# [ot] winex

## koma

Qualcuno conosce un modo per avere winex "gratis"?

----------

## augustus

i sorgenti dovrebbero essere reperibili via CVS

----------

## augustus

Forse questo fa al caso tuo:

 *Quote:*   

> To download the latest source code via CVS, use the following commands:
> 
>     $ cvs -d:pserver:anonymous@cvs.winex.sourceforge.net:/cvsroot/winex login
> 
>         Hit Enter when prompted for a password
> ...

 

from: http://www.transgaming.com/sources.php

Dai una attenta lettura anche qui:

http://www.transgaming.com/license.php?source=1

----------

## koma

veryvery tante grazie =)

----------

## cerri

Ricordate che WineX e' un prodotto a pagamento.

----------

## augustus

Proprio per questo l'hanno tolto dal portage.

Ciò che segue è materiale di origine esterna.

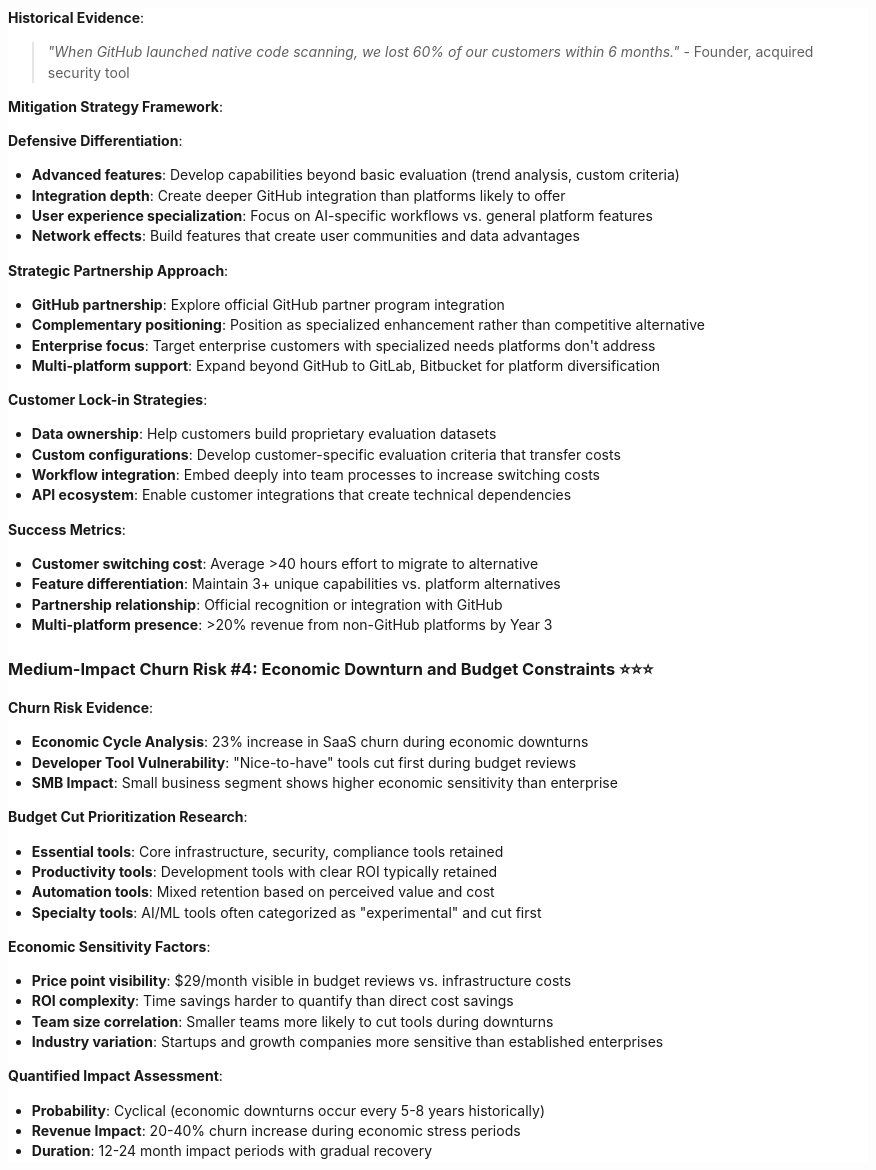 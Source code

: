 **Historical Evidence**:
> *"When GitHub launched native code scanning, we lost 60% of our customers within 6 months."* - Founder, acquired security tool

**Mitigation Strategy Framework**:

**Defensive Differentiation**:
- **Advanced features**: Develop capabilities beyond basic evaluation (trend analysis, custom criteria)
- **Integration depth**: Create deeper GitHub integration than platforms likely to offer
- **User experience specialization**: Focus on AI-specific workflows vs. general platform features
- **Network effects**: Build features that create user communities and data advantages

**Strategic Partnership Approach**:
- **GitHub partnership**: Explore official GitHub partner program integration
- **Complementary positioning**: Position as specialized enhancement rather than competitive alternative
- **Enterprise focus**: Target enterprise customers with specialized needs platforms don't address
- **Multi-platform support**: Expand beyond GitHub to GitLab, Bitbucket for platform diversification

**Customer Lock-in Strategies**:
- **Data ownership**: Help customers build proprietary evaluation datasets
- **Custom configurations**: Develop customer-specific evaluation criteria that transfer costs
- **Workflow integration**: Embed deeply into team processes to increase switching costs
- **API ecosystem**: Enable customer integrations that create technical dependencies

**Success Metrics**:
- **Customer switching cost**: Average >40 hours effort to migrate to alternative
- **Feature differentiation**: Maintain 3+ unique capabilities vs. platform alternatives
- **Partnership relationship**: Official recognition or integration with GitHub
- **Multi-platform presence**: >20% revenue from non-GitHub platforms by Year 3

### Medium-Impact Churn Risk #4: Economic Downturn and Budget Constraints ⭐⭐⭐

**Churn Risk Evidence**:
- **Economic Cycle Analysis**: 23% increase in SaaS churn during economic downturns
- **Developer Tool Vulnerability**: "Nice-to-have" tools cut first during budget reviews
- **SMB Impact**: Small business segment shows higher economic sensitivity than enterprise

**Budget Cut Prioritization Research**:
- **Essential tools**: Core infrastructure, security, compliance tools retained
- **Productivity tools**: Development tools with clear ROI typically retained
- **Automation tools**: Mixed retention based on perceived value and cost
- **Specialty tools**: AI/ML tools often categorized as "experimental" and cut first

**Economic Sensitivity Factors**:
- **Price point visibility**: $29/month visible in budget reviews vs. infrastructure costs
- **ROI complexity**: Time savings harder to quantify than direct cost savings
- **Team size correlation**: Smaller teams more likely to cut tools during downturns
- **Industry variation**: Startups and growth companies more sensitive than established enterprises

**Quantified Impact Assessment**:
- **Probability**: Cyclical (economic downturns occur every 5-8 years historically)
- **Revenue Impact**: 20-40% churn increase during economic stress periods
- **Duration**: 12-24 month impact periods with gradual recovery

Comunque consiglio di comprarlo se lo usi: in fin dei conti non costa tanto.

L'abbonamento è di 5 dollari al mese con un minimo di 3 mesi: quindi per 15 dollari  puoi avere l'ultima versione.

----------

## paolo

```
$ less /usr/portage/licenses/Aladdin
```

E' semplicissima da capire.

(Riassunto: se tu guadagni col mio codice allora ci devo guadagnare anche io.PUNTO.)

Paolo

----------

## cerri

Koma, prendendo spunto dalla risposta di bsolar, il fatto che tu non compri software da parecchio non significa che tu sia autorizzato a farlo.

Non credo cmq che verranno tollerate altre richieste di questo tipo.

Topic chiuso.

I discorsi etici relativi all'acquisto di software sono stati splittati qui. - bsolar

----------